Oscuros fantasmas del delito impune han rasado nuestros territorios negándonos, colectivamente, el derecho a la vida, negándonos la libertad de nacer, crecer y multiplicarnos armoniosa y serenamente. Nacemos y morimos en el vendaval de la desigualdad y la gente sale a la calle con la incertidumbre de si retornará en la loca carrera de lo cotidiano y del desastre y nos vamos cuando la linfa aún no restaña –sin casi darnos cuenta- cuando la hemorragia no para y escupe por su boca cárdena la existencia de cientos de pueblos que viven bajo la podrida tutela del hambre en las dos terceras partes de su trágica existencia.
Pero el hambre y la enfermedad de las que en Guatemala podemos dar cruento testimonio encarnizado, es otra forma (enmascarada bajo distintas formas de explotación) de negar el derecho a la vida porque al explotar condenamos al hambre y a las carencias en general.
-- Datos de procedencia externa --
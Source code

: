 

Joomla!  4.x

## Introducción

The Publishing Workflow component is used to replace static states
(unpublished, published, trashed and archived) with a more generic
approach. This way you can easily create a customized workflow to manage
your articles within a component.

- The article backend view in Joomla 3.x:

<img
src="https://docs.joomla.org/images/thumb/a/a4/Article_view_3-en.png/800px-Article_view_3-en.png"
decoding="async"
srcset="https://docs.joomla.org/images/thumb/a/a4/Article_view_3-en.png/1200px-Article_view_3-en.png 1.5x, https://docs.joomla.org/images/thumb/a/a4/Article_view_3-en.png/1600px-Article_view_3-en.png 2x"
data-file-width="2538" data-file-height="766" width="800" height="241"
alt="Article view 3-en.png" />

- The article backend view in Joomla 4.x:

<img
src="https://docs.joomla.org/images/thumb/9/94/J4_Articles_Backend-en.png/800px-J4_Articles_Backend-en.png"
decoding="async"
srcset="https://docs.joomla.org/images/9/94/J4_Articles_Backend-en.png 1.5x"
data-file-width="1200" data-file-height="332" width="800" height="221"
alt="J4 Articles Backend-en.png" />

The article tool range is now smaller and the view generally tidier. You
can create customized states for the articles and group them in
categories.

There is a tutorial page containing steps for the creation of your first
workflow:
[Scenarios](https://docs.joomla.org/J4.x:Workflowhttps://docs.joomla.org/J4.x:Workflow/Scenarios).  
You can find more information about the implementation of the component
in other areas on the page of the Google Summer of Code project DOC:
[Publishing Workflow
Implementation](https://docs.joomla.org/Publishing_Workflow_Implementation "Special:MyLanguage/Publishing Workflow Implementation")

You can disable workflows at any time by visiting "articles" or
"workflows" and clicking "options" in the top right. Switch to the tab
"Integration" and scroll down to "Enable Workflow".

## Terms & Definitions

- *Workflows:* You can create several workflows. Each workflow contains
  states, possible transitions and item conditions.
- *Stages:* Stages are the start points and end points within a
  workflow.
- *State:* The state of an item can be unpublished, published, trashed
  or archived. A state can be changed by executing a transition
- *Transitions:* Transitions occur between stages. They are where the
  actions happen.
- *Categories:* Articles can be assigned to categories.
Este modelo infame, hostigante e insidioso tiene más de 500 años de vigencia y se condensa y reúne en los campos de concentración que son los pueblos indígenas (verdadero apartheid) más que en ningún otro sector poblacional y en general en el área rural y sector obrero -no calificado- que muere por los miasmas y detritus de su hábitat.
Los medios de comunicación son los llamados a exhibir y señalar de diverso modo y canales estas llagas y a desvelar esta podredumbre. Constantemente, sin tegua, sin descanso y a brazo partido a pesar del ausente apoyo gubernamental a la libertad de expresión que, en todo caso es más bien represivo.
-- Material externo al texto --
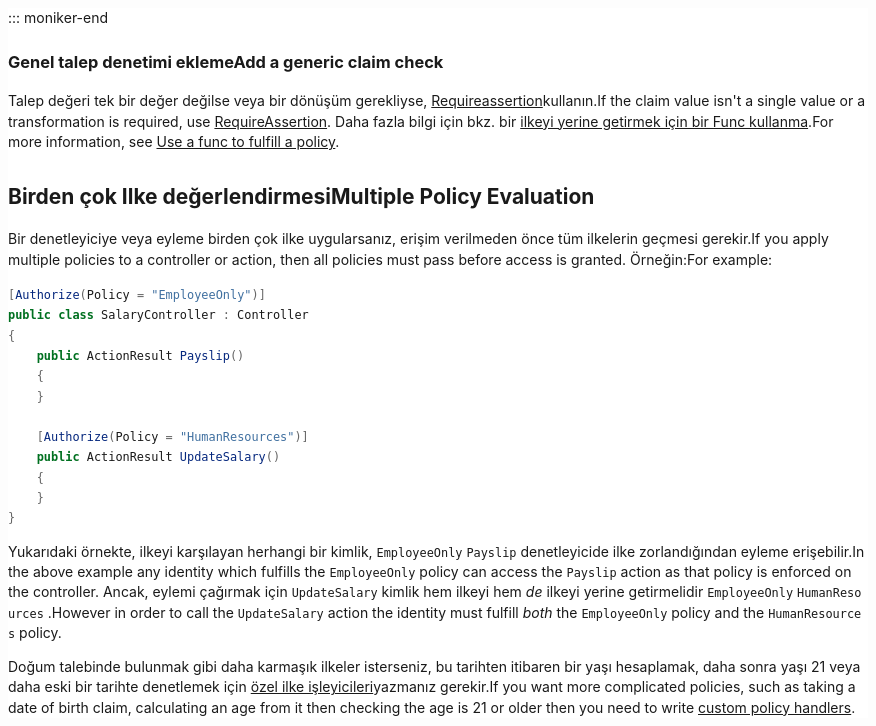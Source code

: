 ::: moniker-end
### <a name="add-a-generic-claim-check"></a><span data-ttu-id="c5276-126">Genel talep denetimi ekleme</span><span class="sxs-lookup"><span data-stu-id="c5276-126">Add a generic claim check</span></span>

<span data-ttu-id="c5276-127">Talep değeri tek bir değer değilse veya bir dönüşüm gerekliyse, [Requireassertion](/dotnet/api/microsoft.aspnetcore.authorization.authorizationpolicybuilder.requireassertion)kullanın.</span><span class="sxs-lookup"><span data-stu-id="c5276-127">If the claim value isn't a single value or a transformation is required, use [RequireAssertion](/dotnet/api/microsoft.aspnetcore.authorization.authorizationpolicybuilder.requireassertion).</span></span> <span data-ttu-id="c5276-128">Daha fazla bilgi için bkz. bir [ilkeyi yerine getirmek için bir Func kullanma](xref:security/authorization/policies#use-a-func-to-fulfill-a-policy).</span><span class="sxs-lookup"><span data-stu-id="c5276-128">For more information, see [Use a func to fulfill a policy](xref:security/authorization/policies#use-a-func-to-fulfill-a-policy).</span></span>

## <a name="multiple-policy-evaluation"></a><span data-ttu-id="c5276-129">Birden çok Ilke değerlendirmesi</span><span class="sxs-lookup"><span data-stu-id="c5276-129">Multiple Policy Evaluation</span></span>

<span data-ttu-id="c5276-130">Bir denetleyiciye veya eyleme birden çok ilke uygularsanız, erişim verilmeden önce tüm ilkelerin geçmesi gerekir.</span><span class="sxs-lookup"><span data-stu-id="c5276-130">If you apply multiple policies to a controller or action, then all policies must pass before access is granted.</span></span> <span data-ttu-id="c5276-131">Örneğin:</span><span class="sxs-lookup"><span data-stu-id="c5276-131">For example:</span></span>

```csharp
[Authorize(Policy = "EmployeeOnly")]
public class SalaryController : Controller
{
    public ActionResult Payslip()
    {
    }

    [Authorize(Policy = "HumanResources")]
    public ActionResult UpdateSalary()
    {
    }
}
```

<span data-ttu-id="c5276-132">Yukarıdaki örnekte, ilkeyi karşılayan herhangi bir kimlik, `EmployeeOnly` `Payslip` denetleyicide ilke zorlandığından eyleme erişebilir.</span><span class="sxs-lookup"><span data-stu-id="c5276-132">In the above example any identity which fulfills the `EmployeeOnly` policy can access the `Payslip` action as that policy is enforced on the controller.</span></span> <span data-ttu-id="c5276-133">Ancak, eylemi çağırmak için `UpdateSalary` kimlik hem ilkeyi hem *de* ilkeyi yerine getirmelidir `EmployeeOnly` `HumanResources` .</span><span class="sxs-lookup"><span data-stu-id="c5276-133">However in order to call the `UpdateSalary` action the identity must fulfill *both* the `EmployeeOnly` policy and the `HumanResources` policy.</span></span>

<span data-ttu-id="c5276-134">Doğum talebinde bulunmak gibi daha karmaşık ilkeler isterseniz, bu tarihten itibaren bir yaşı hesaplamak, daha sonra yaşı 21 veya daha eski bir tarihte denetlemek için [özel ilke işleyicileri](xref:security/authorization/policies)yazmanız gerekir.</span><span class="sxs-lookup"><span data-stu-id="c5276-134">If you want more complicated policies, such as taking a date of birth claim, calculating an age from it then checking the age is 21 or older then you need to write [custom policy handlers](xref:security/authorization/policies).</span></span>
Es por eso que el expresidente de los Estados Unidos Franklin D. Roosevelt (uno de los más sensibles e inteligentes que ha tenido ese país con Carter y Kennedy) dijo el 6 de enero de 1941: “En días por venir en los que deseamos instaurar la seguridad, anhelamos un mundo basado en cuatro libertades esenciales: la primera es la libertad de palabra y expresión; libertad religiosa, libertad respecto de la privación (por hambre, etc.) y libertad respecto al temor (terror)”.
Colocó primero la libertad de palabra y expresión. La libertad de Prensa ¿por qué? Porque evidentemente, en general y abstracto, el derecho a la vida es primero. Pero ¿cómo defender y no permitir que se lesione y viole tal derecho, si no hay cómo ni por dónde protestar, fiscalizar, denunciar y exigir respeto a ese principio fundamentador?